Let pose $p_i = \text{Pr}(X = x_i)$, with $\sum_{i=1}^N p_i = 1$.
Suppose that the expected value of $X$, $\mu_X \in [x_1, x_n]$, is known.
I want to solve the following problem:
$$\left\{\begin{array}{l}\min_{p_1, p_2, \ldots, p_n} \mathbb{E}\left[(X - \mathbb{E}[X])^2\right]\\ \text{s.t.}\\ \mathbb{E}[X] = \mu_X\\ p_i \geq 0\\ \sum_{i=1}^np_i = 1 \end{array} \right. $$ where $$\mathbb{E}[X] = \sum_{i=1}^n p_ix_i$$
Is there some general results on this type of problem?

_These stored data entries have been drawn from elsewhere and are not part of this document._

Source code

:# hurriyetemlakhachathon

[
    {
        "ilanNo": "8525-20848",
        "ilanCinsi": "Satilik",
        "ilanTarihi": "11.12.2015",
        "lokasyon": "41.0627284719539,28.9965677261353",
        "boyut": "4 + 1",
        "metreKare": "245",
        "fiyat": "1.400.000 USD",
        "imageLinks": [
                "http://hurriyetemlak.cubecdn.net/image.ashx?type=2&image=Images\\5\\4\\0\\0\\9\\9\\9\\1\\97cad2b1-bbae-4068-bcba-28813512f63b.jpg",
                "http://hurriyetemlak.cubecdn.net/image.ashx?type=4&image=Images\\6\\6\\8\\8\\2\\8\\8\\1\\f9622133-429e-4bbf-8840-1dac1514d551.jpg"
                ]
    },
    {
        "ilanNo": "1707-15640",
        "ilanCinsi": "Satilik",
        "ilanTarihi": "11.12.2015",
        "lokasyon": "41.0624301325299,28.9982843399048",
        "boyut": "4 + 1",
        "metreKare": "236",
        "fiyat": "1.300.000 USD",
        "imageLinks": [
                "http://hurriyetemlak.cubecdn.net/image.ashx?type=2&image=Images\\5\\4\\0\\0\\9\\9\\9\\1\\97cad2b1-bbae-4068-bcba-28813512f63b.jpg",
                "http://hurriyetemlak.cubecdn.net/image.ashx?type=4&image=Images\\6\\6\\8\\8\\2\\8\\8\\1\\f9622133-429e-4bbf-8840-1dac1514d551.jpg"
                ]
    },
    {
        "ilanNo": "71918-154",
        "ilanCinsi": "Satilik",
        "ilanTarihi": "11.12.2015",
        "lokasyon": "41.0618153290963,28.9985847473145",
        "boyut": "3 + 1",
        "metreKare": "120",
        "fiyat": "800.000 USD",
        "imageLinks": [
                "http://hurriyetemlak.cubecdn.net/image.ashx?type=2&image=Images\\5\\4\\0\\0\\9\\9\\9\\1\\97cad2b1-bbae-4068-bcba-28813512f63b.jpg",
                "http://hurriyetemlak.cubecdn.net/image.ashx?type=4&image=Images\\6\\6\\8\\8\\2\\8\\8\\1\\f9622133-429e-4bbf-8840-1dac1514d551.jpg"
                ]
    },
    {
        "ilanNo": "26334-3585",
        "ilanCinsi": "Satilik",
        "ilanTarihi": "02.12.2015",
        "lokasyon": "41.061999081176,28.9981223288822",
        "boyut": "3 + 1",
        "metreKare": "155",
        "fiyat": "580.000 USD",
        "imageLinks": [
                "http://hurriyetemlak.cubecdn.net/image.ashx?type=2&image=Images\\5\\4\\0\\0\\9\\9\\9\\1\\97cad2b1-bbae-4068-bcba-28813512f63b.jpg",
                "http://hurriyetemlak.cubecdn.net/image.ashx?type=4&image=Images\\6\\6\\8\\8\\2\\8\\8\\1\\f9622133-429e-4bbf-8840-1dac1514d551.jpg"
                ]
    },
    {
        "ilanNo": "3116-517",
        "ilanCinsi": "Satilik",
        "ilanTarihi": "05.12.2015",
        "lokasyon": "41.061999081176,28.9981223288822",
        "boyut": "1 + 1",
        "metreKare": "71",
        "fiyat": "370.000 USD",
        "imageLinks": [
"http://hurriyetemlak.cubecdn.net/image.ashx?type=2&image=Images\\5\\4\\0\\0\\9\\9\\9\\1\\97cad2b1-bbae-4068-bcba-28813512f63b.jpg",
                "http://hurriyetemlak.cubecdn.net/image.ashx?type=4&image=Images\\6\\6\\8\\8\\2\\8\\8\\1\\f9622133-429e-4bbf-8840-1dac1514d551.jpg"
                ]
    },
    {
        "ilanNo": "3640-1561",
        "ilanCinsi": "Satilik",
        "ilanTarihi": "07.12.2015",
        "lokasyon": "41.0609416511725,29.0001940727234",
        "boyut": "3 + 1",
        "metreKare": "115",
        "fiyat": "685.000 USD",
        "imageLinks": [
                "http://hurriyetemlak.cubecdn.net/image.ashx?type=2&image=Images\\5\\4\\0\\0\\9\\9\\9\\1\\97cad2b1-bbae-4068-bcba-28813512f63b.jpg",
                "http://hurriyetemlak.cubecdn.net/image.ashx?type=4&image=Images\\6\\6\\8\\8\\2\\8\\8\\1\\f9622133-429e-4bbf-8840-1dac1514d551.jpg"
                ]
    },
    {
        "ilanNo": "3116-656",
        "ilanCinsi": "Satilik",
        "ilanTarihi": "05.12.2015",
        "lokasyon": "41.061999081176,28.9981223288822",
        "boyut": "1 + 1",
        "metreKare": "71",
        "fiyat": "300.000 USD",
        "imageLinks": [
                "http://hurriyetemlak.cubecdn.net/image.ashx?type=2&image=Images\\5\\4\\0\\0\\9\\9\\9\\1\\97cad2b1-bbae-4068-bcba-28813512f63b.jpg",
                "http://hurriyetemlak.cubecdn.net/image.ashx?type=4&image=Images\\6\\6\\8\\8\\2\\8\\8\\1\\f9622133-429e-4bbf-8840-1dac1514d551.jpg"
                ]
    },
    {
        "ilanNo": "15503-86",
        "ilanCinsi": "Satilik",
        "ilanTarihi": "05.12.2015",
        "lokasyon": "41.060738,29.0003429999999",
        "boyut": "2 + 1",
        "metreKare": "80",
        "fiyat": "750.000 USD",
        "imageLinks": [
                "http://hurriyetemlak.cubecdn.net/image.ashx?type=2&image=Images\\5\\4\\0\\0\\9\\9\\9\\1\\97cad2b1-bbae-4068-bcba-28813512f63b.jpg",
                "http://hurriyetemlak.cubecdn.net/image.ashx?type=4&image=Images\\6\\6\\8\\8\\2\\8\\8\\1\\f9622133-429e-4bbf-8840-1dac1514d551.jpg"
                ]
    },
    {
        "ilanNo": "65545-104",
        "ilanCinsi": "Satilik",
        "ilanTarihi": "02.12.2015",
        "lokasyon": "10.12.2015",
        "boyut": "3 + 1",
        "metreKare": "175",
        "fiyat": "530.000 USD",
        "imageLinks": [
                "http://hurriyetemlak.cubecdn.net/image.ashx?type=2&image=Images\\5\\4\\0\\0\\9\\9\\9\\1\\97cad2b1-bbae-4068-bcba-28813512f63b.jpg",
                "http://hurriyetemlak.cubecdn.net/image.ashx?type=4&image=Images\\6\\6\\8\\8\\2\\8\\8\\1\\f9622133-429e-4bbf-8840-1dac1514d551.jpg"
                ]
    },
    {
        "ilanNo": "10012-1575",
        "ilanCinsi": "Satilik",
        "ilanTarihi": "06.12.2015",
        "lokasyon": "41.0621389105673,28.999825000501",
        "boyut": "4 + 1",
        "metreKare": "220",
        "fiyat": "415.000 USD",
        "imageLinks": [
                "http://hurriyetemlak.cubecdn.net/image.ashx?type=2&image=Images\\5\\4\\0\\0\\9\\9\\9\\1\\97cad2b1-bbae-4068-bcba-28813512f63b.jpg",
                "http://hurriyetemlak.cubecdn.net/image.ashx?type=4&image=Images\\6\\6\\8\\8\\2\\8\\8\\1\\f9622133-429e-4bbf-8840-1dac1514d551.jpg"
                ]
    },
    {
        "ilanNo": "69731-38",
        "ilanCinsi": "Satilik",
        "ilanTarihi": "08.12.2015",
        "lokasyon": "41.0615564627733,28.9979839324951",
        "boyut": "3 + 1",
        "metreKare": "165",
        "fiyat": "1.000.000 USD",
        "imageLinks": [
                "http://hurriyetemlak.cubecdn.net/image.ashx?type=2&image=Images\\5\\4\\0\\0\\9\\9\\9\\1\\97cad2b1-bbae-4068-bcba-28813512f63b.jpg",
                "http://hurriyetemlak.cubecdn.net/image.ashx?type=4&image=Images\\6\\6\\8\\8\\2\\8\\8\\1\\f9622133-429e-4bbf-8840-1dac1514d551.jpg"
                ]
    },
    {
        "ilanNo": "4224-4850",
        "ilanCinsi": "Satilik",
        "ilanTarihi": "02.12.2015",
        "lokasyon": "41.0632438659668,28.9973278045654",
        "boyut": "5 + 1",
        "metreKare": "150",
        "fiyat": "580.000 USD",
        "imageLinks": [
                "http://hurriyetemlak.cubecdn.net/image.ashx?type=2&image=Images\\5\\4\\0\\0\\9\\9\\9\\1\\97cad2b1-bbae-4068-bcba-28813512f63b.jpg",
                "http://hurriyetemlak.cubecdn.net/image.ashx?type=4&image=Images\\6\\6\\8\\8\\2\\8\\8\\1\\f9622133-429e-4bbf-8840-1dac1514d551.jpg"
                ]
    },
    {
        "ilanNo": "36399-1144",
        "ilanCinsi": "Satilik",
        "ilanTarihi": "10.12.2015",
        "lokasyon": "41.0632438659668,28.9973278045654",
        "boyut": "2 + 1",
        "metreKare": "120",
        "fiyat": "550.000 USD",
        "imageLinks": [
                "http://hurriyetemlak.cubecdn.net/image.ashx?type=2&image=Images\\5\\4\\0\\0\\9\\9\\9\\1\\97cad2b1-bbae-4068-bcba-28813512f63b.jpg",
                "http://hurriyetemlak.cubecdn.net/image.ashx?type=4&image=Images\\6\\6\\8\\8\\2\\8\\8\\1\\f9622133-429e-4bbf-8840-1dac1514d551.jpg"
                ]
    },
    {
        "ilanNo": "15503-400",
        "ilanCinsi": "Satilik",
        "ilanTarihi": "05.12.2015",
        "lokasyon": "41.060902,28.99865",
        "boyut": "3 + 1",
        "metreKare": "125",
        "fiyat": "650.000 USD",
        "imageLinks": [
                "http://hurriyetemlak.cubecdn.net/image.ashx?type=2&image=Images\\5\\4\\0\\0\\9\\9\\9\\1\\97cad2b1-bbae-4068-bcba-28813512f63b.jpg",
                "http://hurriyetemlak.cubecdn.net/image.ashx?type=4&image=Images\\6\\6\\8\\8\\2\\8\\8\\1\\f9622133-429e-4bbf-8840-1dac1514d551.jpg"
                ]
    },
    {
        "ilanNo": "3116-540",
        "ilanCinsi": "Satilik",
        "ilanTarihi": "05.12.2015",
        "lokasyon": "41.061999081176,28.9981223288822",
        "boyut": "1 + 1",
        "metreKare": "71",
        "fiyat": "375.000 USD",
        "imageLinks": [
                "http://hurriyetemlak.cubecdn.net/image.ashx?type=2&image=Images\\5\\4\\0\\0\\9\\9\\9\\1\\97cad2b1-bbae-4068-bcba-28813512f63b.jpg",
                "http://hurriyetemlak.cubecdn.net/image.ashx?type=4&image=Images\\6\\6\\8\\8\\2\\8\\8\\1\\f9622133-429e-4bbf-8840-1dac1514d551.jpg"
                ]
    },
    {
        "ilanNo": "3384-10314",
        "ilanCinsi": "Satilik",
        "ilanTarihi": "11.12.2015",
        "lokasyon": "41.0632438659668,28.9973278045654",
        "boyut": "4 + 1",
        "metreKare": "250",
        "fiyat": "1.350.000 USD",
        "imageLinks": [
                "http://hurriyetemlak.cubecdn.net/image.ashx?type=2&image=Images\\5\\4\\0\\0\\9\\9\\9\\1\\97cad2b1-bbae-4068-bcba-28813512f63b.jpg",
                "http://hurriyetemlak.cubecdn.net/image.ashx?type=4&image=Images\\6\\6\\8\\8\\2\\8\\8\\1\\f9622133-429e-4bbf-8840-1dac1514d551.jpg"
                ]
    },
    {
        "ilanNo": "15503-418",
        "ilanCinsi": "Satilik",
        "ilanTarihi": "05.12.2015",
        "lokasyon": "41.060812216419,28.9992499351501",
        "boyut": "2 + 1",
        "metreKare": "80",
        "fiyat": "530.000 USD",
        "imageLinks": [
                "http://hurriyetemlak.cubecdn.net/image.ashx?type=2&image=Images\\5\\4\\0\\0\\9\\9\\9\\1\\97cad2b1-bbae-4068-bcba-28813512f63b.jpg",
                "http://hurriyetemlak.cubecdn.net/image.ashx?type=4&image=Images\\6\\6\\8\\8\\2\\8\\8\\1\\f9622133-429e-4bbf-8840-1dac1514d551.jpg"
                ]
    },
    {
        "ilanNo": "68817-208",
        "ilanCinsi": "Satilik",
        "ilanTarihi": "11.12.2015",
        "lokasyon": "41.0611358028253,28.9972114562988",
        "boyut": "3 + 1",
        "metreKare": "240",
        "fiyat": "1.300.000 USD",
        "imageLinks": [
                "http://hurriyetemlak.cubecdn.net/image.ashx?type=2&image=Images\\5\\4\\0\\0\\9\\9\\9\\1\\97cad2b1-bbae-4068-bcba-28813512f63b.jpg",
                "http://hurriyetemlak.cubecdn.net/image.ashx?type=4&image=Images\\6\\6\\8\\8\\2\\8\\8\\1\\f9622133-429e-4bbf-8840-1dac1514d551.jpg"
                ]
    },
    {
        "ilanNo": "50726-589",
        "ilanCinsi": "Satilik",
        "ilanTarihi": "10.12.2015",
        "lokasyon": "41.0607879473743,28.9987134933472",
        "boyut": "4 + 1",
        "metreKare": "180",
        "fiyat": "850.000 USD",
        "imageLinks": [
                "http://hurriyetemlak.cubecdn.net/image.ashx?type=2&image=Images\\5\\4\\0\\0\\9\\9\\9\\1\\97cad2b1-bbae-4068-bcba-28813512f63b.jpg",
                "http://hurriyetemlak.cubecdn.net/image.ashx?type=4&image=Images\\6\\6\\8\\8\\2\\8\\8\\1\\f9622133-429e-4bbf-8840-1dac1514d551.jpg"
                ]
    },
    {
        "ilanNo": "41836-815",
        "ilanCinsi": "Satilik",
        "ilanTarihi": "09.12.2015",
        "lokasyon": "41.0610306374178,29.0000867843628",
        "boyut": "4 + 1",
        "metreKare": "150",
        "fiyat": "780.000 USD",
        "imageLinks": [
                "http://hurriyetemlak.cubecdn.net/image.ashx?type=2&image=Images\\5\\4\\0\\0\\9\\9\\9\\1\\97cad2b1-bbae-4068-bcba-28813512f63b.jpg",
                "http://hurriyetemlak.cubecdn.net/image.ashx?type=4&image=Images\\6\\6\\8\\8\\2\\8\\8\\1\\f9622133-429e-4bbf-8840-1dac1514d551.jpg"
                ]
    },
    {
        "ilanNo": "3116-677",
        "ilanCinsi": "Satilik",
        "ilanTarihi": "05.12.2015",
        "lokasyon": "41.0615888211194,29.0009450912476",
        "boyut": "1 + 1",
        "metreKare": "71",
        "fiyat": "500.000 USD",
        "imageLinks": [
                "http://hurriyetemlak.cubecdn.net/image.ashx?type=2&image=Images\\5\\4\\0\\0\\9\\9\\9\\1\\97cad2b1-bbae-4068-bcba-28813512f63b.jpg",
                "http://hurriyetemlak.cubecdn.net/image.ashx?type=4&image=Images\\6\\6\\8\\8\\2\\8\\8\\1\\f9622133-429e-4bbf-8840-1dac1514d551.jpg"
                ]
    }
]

In terms of the vector $p=[p_1\quad p_2\quad \cdots\quad p_n]^T$ the problem is $$\min_{p}p^Tb-\frac{1}{2}p^TQp\\ \mbox{sub. to}\\\ p^Ta=\mu_X,\ p^T1=1,\ p\ge 0\\ $$ where $a=[x_1,\ x_2,\cdots,\ x_n]^T,\ b=[x_1^2,\ x_2^2,\cdots,\ x_n^2]^T,\ Q=2aa^T$ This is a standard nonlinear optimization problem that can be solved using Lagrange's multiplier method. Taking the third constraint to be active, we write down the Lagrangian as $$L(p,\lambda_1,\ \lambda_2)=p^Tb-\frac{1}{2}p^TQp+\lambda_1(p^Ta-\mu_X)+\lambda_2(p^T1-1)$$The first order necessary condition gives $$\nabla_p L=0\Rightarrow b-Qp+\lambda_1a+\lambda_21=0$$ Since $Q$ is a rank $1$ matrix there can be infinitely many solutions of this equation. Now the hessian is $-Q$ and the tangent space is $$T=\{y:a^Ty=0,\ y^T1=0\}$$ Then, $\forall\ y\in T$, $$-y^TQy=-2y^Taa^Ty=0$$ So nothing can be said about the existence of a minimizer or a maximizer. For that higher order tests are necessary.